И она испустила столь длинный вздох, будто сама только что родила.
– Дети, милейшая Онофрина, доставляют столько беспокойства! – возразила графиня Белумарс – мать пятерых сыновей, которых никак не удавалось женить. – Коли Бог не дал тебе потомства, можешь быть довольна этим.
– Ну, у меня есть Жоанет… я его крестная… Мы любим его как родного…

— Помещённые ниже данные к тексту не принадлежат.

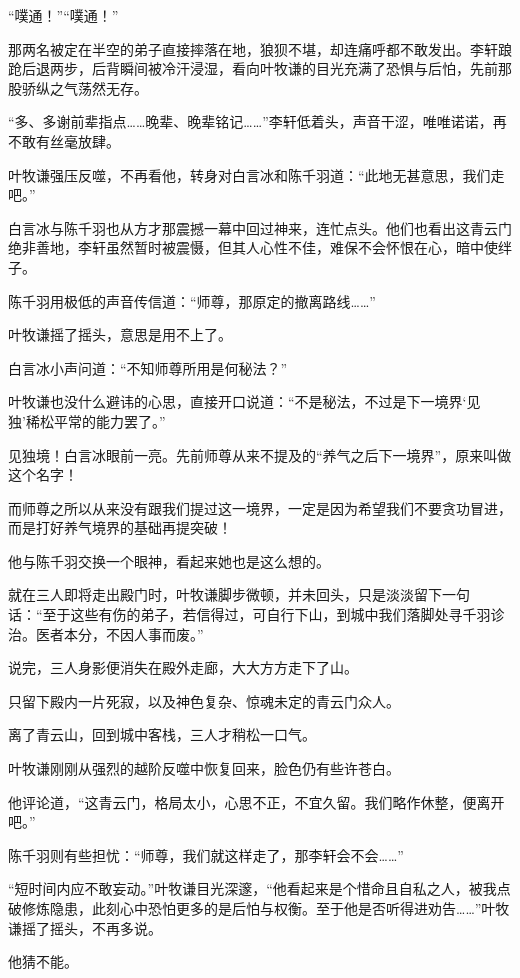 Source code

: “噗通！”“噗通！”

那两名被定在半空的弟子直接摔落在地，狼狈不堪，却连痛呼都不敢发出。李轩踉跄后退两步，后背瞬间被冷汗浸湿，看向叶牧谦的目光充满了恐惧与后怕，先前那股骄纵之气荡然无存。

“多、多谢前辈指点……晚辈、晚辈铭记……”李轩低着头，声音干涩，唯唯诺诺，再不敢有丝毫放肆。

叶牧谦强压反噬，不再看他，转身对白言冰和陈千羽道：“此地无甚意思，我们走吧。”

白言冰与陈千羽也从方才那震撼一幕中回过神来，连忙点头。他们也看出这青云门绝非善地，李轩虽然暂时被震慑，但其人心性不佳，难保不会怀恨在心，暗中使绊子。

陈千羽用极低的声音传信道：“师尊，那原定的撤离路线……”

叶牧谦摇了摇头，意思是用不上了。

白言冰小声问道：“不知师尊所用是何秘法？”

叶牧谦也没什么避讳的心思，直接开口说道：“不是秘法，不过是下一境界‘见独’稀松平常的能力罢了。”

见独境！白言冰眼前一亮。先前师尊从来不提及的“养气之后下一境界”，原来叫做这个名字！

而师尊之所以从来没有跟我们提过这一境界，一定是因为希望我们不要贪功冒进，而是打好养气境界的基础再提突破！

他与陈千羽交换一个眼神，看起来她也是这么想的。

就在三人即将走出殿门时，叶牧谦脚步微顿，并未回头，只是淡淡留下一句话：“至于这些有伤的弟子，若信得过，可自行下山，到城中我们落脚处寻千羽诊治。医者本分，不因人事而废。”

说完，三人身影便消失在殿外走廊，大大方方走下了山。

只留下殿内一片死寂，以及神色复杂、惊魂未定的青云门众人。

\vspace{2em}

离了青云山，回到城中客栈，三人才稍松一口气。

叶牧谦刚刚从强烈的越阶反噬中恢复回来，脸色仍有些许苍白。

他评论道，“这青云门，格局太小，心思不正，不宜久留。我们略作休整，便离开吧。”

陈千羽则有些担忧：“师尊，我们就这样走了，那李轩会不会……”

“短时间内应不敢妄动。”叶牧谦目光深邃，“他看起来是个惜命且自私之人，被我点破修炼隐患，此刻心中恐怕更多的是后怕与权衡。至于他是否听得进劝告……”叶牧谦摇了摇头，不再多说。

他猜不能。

\vspace{2em}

Потолок зала, в котором ее высокопревосходительство принимала гостей, был разделен деревянными балками на квадраты, а беленые стены были увешаны картинами. Последние повесили – она хорошо помнила это – не далее как два года назад. На одной – Зевс Громовержец, в лице которого все находили сходство с наместником короля, чем маркиз чрезвычайно гордился, на другой – принимающая золотой дождь[90] Даная, чьи черты были списаны (хотя и не очень удачно) с сеньоры маркизы. Злые языки поговаривали, что пышные телеса греческой царевны, которые она стыдливо прятала в драпировках, тоже принадлежали донне Онофрине. Художник – венецианец, специально присланный ко двору наместника короля, как болтали в городе, ни на пядь не отступил от размеров своей модели. Воспоминания о мэтре Чапини долгое время скрашивали жизнь маркизы, находившей в обществе Гаэтано, в беседах с ним приятное отвлечение от надоевшего брачного союза, в котором супруг искал утешений, коих она ему не предоставляла, вне дома. Художник не просто давал ей высказаться, но, как кажется, слушал ее сочувственно.